Technological innovations, such as lowering the costs of diagnostics and treatments and allowing researchers to analyze more and better data, have the potential to lead to major improvements in human health.
However, challenges persist in ensuring that technologies are affordable, made widely available, and are designed to meet the needs of populations.
These were among the issues discussed at Harvard T.H. Chan School of Public Health’s sixth annual State of Global Health Symposium, held March 28, 2019 at the Joseph B. Martin Conference Center as part of the School’s Global Health Week. The event highlighted some recent technologies in global health, and what it will take to turn them into scalable solutions.
In opening remarks, Ashish Jha, dean for global strategy and K.T. Li Professor of Global Health, and the director of Harvard Global Health Institute, called himself a “techno optimist,” but also offered a warning. He said that artificial intelligence, for example, offers “incredible potential to change care, but it is only as good as the data.” It could be vulnerable to human biases, he said, which will require oversight. “If we get this wrong, the consequences will be enormous, but I think we will get it right and it will make a big difference in global health,” he said.
In a keynote, Adolfo Rubinstein, SM ’96, Argentina’s national secretary of health, spoke about how inequity can be an unintended consequence of technological innovation—a concern shared by other speakers at the event. Rubinstein said that he is working to make sure that the most vulnerable people in his country are able to access health innovations.
Other speakers shared examples of potentially transformative technologies in global health, including the Harvard Humanitarian Initiative’s KoBoToolbox, a suite of tools for collecting data in challenging environments, and a low-cost CPAP machine—a treatment for obstructive sleep apnea—that doesn’t require electricity.
Richard Cash, senior lecturer on global health, reminded the audience that effective innovations can be simple. He helped develop and launch oral rehydration solution (ORS) in the 1960s—a mixture of water, sugar, and salt that is administered as part of oral rehydration therapy—which is credited with preventing tens of millions of deaths from cholera and other diarrheal diseases.

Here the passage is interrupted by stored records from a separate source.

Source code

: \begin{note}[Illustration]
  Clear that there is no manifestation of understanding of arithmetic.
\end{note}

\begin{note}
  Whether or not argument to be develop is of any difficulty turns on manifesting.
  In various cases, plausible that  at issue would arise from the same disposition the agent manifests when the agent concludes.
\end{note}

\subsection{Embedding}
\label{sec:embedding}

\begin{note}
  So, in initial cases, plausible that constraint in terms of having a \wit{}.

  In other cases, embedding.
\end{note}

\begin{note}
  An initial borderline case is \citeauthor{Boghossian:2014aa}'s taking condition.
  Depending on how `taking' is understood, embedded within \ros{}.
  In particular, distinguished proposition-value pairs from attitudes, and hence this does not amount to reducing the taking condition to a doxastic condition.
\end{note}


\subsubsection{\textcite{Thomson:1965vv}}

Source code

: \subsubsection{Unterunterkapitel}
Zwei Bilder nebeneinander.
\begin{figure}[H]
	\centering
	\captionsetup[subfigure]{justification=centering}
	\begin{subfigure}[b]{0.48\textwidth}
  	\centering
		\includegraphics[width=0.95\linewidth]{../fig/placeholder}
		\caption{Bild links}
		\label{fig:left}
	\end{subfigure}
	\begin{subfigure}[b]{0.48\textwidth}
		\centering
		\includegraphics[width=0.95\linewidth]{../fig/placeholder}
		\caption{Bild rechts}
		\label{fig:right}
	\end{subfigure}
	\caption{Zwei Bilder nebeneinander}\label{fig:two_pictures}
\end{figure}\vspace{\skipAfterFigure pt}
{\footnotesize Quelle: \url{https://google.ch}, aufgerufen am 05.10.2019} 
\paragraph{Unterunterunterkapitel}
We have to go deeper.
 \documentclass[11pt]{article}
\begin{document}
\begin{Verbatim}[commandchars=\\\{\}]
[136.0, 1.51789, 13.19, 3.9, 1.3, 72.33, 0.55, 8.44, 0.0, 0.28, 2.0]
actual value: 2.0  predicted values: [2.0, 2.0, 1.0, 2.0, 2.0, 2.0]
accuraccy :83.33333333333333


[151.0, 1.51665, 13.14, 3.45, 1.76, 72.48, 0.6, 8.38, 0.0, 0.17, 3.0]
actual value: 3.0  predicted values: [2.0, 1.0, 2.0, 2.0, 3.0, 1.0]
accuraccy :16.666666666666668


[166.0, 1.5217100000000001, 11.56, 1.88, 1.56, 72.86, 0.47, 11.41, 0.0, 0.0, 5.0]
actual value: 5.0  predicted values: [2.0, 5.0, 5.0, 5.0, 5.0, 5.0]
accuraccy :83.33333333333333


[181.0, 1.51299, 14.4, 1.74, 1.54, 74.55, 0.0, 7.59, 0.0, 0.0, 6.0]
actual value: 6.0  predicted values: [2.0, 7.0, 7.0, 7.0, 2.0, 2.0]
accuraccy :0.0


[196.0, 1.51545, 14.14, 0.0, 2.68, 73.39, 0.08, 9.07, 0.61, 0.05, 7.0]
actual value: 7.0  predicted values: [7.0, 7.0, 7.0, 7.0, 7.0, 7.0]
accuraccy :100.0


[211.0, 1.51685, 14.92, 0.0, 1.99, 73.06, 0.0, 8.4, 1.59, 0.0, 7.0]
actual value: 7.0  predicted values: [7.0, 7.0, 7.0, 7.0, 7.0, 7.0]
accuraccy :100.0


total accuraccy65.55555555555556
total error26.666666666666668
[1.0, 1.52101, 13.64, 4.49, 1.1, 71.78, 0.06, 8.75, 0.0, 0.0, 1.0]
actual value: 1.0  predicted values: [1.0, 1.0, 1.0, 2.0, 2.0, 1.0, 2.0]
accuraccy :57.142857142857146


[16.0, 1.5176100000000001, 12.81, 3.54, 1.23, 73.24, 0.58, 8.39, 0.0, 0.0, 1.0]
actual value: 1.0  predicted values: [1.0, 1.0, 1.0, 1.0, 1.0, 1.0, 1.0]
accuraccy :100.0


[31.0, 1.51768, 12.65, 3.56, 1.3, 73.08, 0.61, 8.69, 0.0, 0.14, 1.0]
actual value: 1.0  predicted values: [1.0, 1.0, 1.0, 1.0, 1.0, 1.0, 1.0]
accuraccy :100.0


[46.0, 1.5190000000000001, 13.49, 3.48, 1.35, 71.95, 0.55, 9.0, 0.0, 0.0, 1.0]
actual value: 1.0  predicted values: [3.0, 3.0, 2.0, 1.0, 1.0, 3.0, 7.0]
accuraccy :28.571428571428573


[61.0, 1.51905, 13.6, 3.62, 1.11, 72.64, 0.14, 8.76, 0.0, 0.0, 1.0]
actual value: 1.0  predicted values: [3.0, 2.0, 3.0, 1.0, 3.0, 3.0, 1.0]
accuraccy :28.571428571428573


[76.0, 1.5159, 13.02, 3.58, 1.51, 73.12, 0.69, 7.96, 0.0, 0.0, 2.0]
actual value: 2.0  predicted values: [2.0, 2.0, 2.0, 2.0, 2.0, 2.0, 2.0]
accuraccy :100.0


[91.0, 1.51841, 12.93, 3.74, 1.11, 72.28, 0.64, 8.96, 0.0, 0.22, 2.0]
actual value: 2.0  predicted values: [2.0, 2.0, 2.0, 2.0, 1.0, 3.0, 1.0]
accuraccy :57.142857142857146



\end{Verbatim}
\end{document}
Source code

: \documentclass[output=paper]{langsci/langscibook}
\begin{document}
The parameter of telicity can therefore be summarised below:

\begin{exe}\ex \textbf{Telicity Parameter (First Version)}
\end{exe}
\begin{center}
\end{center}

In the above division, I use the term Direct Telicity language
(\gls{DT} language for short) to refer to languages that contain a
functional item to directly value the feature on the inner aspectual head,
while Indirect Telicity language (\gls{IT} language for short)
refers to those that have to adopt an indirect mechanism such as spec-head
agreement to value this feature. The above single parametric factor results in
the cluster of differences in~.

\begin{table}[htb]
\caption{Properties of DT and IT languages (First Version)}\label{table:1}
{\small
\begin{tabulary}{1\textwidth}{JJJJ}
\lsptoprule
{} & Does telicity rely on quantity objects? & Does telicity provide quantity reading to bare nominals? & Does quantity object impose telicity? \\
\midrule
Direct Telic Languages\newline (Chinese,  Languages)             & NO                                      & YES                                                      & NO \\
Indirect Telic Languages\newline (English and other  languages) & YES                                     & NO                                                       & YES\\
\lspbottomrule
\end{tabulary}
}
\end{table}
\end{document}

Offering his advice on how to scale up a new innovation, he said, “Monitor, evaluate, adapt, and advocate.” The most important way to do this, he said, is to “Get out to where the people are.” For example, while boiled water was best used in ORS, it wasn’t always easy or possible. By consulting with the people they were trying to help, he and his colleagues arrived at a more workable solution—using the “best water possible.”
The event also included student presentations of projects developed during a recent Innovation and Global Health Systems class at Harvard Chan School, including a health care app for Syrian refugee women in Turkey, and a program to develop hurricane-resistant vegetable gardens on the island of Barbuda.
A student poster session followed the event. First prize was awarded to Dorit Stein, SM ’19, for a study of knowledge about diabetes among health care providers in Indonesia.